Inmitten eines „demografischen Winters“ ist wirtschaftliches Wachstum einfach nicht möglich, so Gefira, weshalb Italiens Regierung, die ihren Vertretungsanspruch durch das italienische Volk ernst nimmt, keine Möglichkeit sieht, weiter zu sparen. So macht es nur Sinn, den von außen aufoktroyierten Zwang zum Sparen als direkten Angriff auf das Land zu interpretieren.

Für Brüssel dagegen gibt es keine schrumpfende Bevölkerung auf dem Kontinent – immerhin kommen aktuell jährlich mehrere Millionen Menschen hinzu – und so sieht der Apparat entsprechend auch ein Problem in einer weiteren Austerität in Italien. Immerhin ist das Land für die EU nur ein weiteres Mosaiksteinchen im Gesamtbild, seine Interessen müssen also hinter den Gesamtinteressen für den Block zurückstehen.

Es ist eine Konstellation, in der sich gegenseitig ausschließende Interessen gegenüberstehen. Friktionen sind fast schon eine zwingende Folge.

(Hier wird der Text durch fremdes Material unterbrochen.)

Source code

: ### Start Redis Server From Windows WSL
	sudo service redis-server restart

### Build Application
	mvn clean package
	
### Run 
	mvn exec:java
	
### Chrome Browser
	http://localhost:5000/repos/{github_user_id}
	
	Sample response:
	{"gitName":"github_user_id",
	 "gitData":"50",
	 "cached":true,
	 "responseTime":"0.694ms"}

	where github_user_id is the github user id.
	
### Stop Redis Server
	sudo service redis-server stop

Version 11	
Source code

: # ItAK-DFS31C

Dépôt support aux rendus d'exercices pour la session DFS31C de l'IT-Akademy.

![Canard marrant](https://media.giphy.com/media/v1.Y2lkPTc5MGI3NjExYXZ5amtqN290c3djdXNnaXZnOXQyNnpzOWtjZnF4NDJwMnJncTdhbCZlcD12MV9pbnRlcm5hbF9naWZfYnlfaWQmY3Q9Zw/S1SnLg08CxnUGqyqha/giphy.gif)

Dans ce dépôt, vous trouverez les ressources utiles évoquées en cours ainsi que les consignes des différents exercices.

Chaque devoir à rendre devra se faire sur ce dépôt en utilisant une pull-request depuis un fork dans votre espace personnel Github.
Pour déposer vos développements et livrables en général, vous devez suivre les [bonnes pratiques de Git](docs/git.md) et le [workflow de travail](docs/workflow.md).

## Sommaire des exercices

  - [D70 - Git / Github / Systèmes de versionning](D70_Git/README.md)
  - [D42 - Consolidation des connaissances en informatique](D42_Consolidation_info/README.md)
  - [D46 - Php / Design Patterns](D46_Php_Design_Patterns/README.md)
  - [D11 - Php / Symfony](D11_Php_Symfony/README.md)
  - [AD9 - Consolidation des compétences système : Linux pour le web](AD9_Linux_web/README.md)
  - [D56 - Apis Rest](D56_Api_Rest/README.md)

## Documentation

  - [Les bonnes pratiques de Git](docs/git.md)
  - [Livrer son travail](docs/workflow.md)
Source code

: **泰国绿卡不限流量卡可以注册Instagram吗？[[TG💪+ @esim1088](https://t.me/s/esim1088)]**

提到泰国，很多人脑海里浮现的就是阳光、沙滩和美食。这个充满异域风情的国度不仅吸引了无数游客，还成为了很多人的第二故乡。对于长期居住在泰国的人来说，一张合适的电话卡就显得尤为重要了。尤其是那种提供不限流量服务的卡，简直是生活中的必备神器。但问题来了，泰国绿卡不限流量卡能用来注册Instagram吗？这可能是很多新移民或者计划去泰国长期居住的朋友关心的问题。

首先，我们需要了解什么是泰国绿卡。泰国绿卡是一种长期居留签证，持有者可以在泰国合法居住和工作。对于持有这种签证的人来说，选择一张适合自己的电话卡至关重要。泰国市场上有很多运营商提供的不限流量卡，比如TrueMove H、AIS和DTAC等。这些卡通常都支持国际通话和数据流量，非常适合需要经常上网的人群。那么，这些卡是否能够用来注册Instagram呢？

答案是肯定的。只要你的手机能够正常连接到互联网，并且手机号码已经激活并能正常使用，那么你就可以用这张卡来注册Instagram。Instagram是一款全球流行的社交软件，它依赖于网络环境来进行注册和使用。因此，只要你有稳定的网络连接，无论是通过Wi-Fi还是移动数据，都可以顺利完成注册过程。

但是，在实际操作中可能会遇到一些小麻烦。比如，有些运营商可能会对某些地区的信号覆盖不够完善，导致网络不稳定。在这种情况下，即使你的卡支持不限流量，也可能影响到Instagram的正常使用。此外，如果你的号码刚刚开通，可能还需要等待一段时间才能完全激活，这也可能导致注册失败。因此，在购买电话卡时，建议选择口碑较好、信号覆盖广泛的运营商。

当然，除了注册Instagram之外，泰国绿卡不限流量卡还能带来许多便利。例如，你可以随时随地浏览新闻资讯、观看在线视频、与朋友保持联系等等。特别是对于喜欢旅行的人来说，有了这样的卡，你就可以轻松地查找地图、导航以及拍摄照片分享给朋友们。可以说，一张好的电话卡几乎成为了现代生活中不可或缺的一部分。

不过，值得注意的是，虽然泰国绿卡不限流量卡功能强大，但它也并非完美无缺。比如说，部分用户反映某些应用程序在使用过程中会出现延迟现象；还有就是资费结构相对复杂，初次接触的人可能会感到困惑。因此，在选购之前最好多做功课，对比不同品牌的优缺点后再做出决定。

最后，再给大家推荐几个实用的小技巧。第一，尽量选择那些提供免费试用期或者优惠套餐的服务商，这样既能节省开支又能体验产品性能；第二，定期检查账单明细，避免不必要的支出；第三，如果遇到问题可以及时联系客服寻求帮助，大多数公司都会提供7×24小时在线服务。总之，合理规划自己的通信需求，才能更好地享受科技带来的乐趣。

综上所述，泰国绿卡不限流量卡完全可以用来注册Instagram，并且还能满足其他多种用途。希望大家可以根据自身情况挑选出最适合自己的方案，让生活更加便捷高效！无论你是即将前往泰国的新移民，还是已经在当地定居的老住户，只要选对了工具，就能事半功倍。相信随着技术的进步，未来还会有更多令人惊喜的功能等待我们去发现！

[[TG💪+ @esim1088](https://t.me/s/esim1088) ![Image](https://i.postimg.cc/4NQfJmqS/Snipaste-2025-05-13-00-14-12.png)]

Die Kriegswaffe des bedruckten Papiers



Italiens stellvertretender Finanzminister kommentierte die Ablehnung des italienischen Budgets durch die EU bei Facebook dann auch mit „Kein Wunder, dass sie das Budget ablehnen: Es ist das erste italienische Budget, das in Rom erstellt wurde und nicht in Brüssel,“ und Matteo Salvini setzte dem oben drauf: „Sie greifen nicht die Regierung an, sondern das Volk.“

In Rom hält man also die Stellung und weigert sich, die Verfügungen von jenseits der Alpen zu akzeptieren und das italienische Volk im Namen des Großen Ganzen preiszugeben, das erstellte Budget soll in Kraft treten.

Nur als kleine Nebeninformation sollen die Ausgaben nicht nur ausgeweitet werden, vielmehr soll auch an einigen Stellen gespart werden. Mindestens 400 Millionen Euro werden ab dem kommenden Jahr beispielsweise bei der Versorgung von Migranten eingespart, indem deren Tagessold von derzeit 35 Euro auf 19 Euro gesenkt werden soll, wie Il Giornale berichtet.

Die Gegenmaßnahme aus Brüssel und Frankfurt besteht im Versuch, den italienischen Bankensektor vollends zu zerstören, wie es davor bereits in Griechenland und Zypern umgesetzt wurde. Die Folge von wochenlanger Bargeldknappheit und geschlossenen Banken zwang damals selbst die mit heftigen Parolen angetretene linksextreme Syrizaregierung unter Alexis Tsipras zum Einlenken. Heute hört man nur noch wenig von dort, hat man den Mann und seine Leute mit der Peitsche (und vermutlich genügend Zuckerbrot) zu Schoßhündchen der EU-Eliten degradiert.

Ein besonders Kreativer unter den EU Oberen, Jeroen Dijsselbloem, will für dieses Ziel dafür sorgen, dass italienische Anleihen deutlich an Wert verlieren, was die ohnehin an der Grenze der Insolvenz agierenden italienischen Banken in den Bankrott schicken würde, da sie für die Kreditvergabe Sicherheiten in Form von Anleihen vorhalten müssen, die dann nichts mehr wert wären. Sollte es so weit kommen, dann müsste die Summe der durch die Banken vergebenen Kredite sinken.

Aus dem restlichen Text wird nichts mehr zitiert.